Eric Carle Eric Carle

"Der Zweite Weltkrieg und die Bombenangriffe beschäftigen mich bis heute"
© Anna Rose
Aus der Serie: Ich habe einen Traum ZEITmagazin Nr. 2/2018

Vor vielen Jahren, in einer dunklen Phase meines Lebens, begab ich mich in psychotherapeutische Behandlung. Ich hatte erwartet, dass ich von meinen Träumen erzählen soll. Aber ich stellte bald fest, dass sich der Therapeut gar nicht für meine Träume interessierte. Er war sehr pragmatisch und eher an meiner Lebensrealität interessiert. So endete meine Begegnung mit Freuds Traumdeutung, bevor sie begann.
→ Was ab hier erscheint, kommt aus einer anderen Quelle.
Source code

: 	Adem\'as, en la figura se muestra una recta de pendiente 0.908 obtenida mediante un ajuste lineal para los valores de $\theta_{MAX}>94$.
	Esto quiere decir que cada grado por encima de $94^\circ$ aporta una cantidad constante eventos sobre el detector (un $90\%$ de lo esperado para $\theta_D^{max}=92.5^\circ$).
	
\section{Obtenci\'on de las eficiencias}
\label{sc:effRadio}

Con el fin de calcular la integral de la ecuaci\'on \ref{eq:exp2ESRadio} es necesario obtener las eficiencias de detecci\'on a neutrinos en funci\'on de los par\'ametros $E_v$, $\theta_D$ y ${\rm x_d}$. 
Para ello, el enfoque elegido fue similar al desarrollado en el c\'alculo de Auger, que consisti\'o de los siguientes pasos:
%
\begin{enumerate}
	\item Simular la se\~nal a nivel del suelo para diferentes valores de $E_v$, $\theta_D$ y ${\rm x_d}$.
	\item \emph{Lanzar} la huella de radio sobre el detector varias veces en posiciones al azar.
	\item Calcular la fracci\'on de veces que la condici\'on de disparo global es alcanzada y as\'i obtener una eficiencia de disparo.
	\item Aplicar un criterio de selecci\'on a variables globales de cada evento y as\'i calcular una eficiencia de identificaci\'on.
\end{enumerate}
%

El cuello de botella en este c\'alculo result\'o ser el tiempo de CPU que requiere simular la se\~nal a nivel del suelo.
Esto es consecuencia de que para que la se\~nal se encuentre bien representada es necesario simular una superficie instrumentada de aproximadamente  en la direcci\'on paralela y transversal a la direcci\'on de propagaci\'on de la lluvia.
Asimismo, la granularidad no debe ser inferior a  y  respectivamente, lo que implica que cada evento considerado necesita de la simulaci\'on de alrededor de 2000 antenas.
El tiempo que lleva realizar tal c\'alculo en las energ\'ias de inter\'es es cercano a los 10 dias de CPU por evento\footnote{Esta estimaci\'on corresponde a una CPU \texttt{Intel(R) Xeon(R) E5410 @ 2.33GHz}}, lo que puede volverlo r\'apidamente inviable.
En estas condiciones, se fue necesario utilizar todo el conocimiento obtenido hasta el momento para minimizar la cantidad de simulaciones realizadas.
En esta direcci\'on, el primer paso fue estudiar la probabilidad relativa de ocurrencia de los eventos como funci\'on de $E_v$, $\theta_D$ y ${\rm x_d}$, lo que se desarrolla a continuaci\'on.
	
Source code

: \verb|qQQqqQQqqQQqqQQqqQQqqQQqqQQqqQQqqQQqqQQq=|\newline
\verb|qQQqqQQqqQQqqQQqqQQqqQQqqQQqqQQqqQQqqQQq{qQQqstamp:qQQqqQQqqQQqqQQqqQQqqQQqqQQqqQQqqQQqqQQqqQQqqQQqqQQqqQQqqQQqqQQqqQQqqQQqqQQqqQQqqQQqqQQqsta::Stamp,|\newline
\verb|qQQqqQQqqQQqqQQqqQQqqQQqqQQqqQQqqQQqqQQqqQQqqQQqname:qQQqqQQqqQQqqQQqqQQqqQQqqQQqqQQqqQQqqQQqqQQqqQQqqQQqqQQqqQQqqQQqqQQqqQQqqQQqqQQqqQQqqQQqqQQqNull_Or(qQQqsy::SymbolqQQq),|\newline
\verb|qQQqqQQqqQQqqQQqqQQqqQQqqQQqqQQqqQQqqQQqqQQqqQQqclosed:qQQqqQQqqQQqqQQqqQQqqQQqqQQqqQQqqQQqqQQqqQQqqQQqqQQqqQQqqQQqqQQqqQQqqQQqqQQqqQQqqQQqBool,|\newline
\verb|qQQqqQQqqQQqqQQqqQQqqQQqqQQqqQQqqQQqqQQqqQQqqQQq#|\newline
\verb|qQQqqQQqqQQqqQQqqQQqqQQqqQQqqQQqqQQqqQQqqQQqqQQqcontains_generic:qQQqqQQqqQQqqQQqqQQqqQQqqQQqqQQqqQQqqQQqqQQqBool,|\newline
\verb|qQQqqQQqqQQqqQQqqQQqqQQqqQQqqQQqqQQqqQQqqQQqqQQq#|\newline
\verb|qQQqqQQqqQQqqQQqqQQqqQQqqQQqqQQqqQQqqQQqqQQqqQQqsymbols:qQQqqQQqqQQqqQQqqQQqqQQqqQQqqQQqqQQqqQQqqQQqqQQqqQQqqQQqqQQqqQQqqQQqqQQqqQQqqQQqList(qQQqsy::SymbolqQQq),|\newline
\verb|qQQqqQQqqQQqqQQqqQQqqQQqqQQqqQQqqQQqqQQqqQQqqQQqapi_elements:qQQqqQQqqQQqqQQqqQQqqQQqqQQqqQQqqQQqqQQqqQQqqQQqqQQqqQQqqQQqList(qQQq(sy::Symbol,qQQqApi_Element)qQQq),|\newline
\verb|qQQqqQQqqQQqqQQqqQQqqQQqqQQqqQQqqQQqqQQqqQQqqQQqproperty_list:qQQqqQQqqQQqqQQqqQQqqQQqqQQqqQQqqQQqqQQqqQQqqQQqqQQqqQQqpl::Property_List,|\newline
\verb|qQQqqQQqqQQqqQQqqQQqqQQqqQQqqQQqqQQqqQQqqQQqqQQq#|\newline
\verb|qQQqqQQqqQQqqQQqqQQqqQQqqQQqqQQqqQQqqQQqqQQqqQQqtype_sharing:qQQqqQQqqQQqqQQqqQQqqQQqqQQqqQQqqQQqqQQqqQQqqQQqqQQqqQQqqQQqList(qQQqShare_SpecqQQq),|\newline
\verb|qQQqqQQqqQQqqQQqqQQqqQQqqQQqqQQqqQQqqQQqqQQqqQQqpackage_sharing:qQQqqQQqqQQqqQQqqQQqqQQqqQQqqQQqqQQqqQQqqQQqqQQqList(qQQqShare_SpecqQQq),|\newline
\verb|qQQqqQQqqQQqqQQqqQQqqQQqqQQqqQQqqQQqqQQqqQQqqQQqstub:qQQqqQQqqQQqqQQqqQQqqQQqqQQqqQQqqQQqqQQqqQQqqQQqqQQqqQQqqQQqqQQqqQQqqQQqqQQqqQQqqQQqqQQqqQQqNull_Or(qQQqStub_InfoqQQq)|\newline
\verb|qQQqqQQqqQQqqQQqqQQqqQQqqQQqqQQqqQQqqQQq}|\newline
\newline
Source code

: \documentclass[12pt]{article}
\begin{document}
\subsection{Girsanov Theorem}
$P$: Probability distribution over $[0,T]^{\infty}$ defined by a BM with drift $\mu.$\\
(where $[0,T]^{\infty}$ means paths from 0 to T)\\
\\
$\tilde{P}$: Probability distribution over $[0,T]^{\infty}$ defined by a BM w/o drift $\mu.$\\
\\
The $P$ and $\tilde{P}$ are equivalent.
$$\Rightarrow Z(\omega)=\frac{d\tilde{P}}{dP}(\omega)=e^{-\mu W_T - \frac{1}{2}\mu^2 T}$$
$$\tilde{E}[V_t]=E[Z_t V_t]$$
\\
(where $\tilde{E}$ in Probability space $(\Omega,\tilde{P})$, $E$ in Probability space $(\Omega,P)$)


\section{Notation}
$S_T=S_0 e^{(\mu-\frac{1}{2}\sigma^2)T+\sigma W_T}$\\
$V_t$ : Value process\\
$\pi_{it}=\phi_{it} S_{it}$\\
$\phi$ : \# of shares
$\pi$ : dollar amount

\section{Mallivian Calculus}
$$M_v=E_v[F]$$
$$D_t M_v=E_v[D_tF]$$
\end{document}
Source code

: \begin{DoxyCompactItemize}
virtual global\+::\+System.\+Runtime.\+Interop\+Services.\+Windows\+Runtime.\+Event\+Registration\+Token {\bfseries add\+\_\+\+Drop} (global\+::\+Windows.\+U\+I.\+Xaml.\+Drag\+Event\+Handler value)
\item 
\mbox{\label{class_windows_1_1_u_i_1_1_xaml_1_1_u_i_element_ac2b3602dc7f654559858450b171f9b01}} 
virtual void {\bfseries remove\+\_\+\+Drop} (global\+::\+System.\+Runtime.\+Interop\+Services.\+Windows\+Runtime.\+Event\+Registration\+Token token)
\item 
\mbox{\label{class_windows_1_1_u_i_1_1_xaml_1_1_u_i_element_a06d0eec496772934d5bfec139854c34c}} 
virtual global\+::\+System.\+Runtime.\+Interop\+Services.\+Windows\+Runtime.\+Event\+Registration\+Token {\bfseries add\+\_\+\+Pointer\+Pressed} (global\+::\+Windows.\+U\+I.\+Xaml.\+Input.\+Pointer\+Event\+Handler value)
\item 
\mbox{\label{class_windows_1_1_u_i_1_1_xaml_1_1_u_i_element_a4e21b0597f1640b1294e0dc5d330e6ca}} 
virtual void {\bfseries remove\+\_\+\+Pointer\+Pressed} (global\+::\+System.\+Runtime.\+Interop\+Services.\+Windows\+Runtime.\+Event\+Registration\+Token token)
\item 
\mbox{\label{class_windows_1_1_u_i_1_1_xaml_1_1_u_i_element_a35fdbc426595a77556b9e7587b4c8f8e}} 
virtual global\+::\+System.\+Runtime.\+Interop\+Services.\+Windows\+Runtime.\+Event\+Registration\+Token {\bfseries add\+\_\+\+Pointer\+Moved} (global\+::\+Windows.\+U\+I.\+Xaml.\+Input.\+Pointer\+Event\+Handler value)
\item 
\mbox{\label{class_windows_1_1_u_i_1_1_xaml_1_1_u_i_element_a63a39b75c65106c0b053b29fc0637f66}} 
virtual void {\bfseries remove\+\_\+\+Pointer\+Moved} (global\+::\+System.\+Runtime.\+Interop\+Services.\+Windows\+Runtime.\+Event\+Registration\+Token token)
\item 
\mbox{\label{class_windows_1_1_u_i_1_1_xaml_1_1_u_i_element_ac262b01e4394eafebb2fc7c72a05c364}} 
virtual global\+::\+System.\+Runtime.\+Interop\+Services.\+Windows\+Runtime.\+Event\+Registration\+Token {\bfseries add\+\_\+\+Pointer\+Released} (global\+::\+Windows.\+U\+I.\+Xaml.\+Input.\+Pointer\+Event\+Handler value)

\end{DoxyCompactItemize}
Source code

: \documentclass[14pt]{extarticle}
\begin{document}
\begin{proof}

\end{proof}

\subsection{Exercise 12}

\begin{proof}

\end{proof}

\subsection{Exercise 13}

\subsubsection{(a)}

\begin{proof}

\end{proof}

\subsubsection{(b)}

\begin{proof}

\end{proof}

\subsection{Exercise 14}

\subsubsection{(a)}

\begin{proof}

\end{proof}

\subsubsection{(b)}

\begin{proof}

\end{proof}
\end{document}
Ich wurde in den Vereinigten Staaten geboren. Als ich sechs Jahre alt war, kehrten meine aus Deutschland eingewanderten Eltern mit mir im Schlepptau in ihre Heimat zurück. Nachdem wir eine Weile in Deutschland gewesen waren, fragte ich meine Mutter: "Wann fahren wir wieder nach Hause?" Als mir klar wurde, dass das nicht passieren würde, begannen meine Tagträume: Ich stellte mir vor, eine Brücke zwischen Stuttgart und meiner amerikanischen Heimatstadt Syracuse zu bauen, meine geliebte Oma an die Hand zu nehmen und sie über diese Brücke nach Amerika zu führen. Meine Oma war die reizendste Frau auf Erden, und ich liebte es, ihr beim Stricken zuzuschauen. Währenddessen unterhielten wir uns, und sie erzählte Geschichten in einem weich klingenden Schwäbisch, das ich immer noch liebe.

In einem nächtlichen Traum, den ich lange Zeit regelmäßig träumte, wandere ich allein durch eine menschenleere Landschaft und finde ein verlassenes Haus. Die Türen sind aus den Angeln gerissen, durch die Mauern ziehen sich breite Risse, die Fensterscheiben sind zerbrochen, und das ganze Haus ist dicht überrankt von Kletterpflanzen. Im Inneren steht ein Aquarium voller Fische, es ist direkt vom Himmel beleuchtet. Dieser Anblick hat mich getröstet, es war ein wohltuender Traum, aus dem ich jedes Mal gestärkt erwacht bin. Gerade in Phasen, in denen die Welt um mich zerbrochen schien, gab er mir Hoffnung.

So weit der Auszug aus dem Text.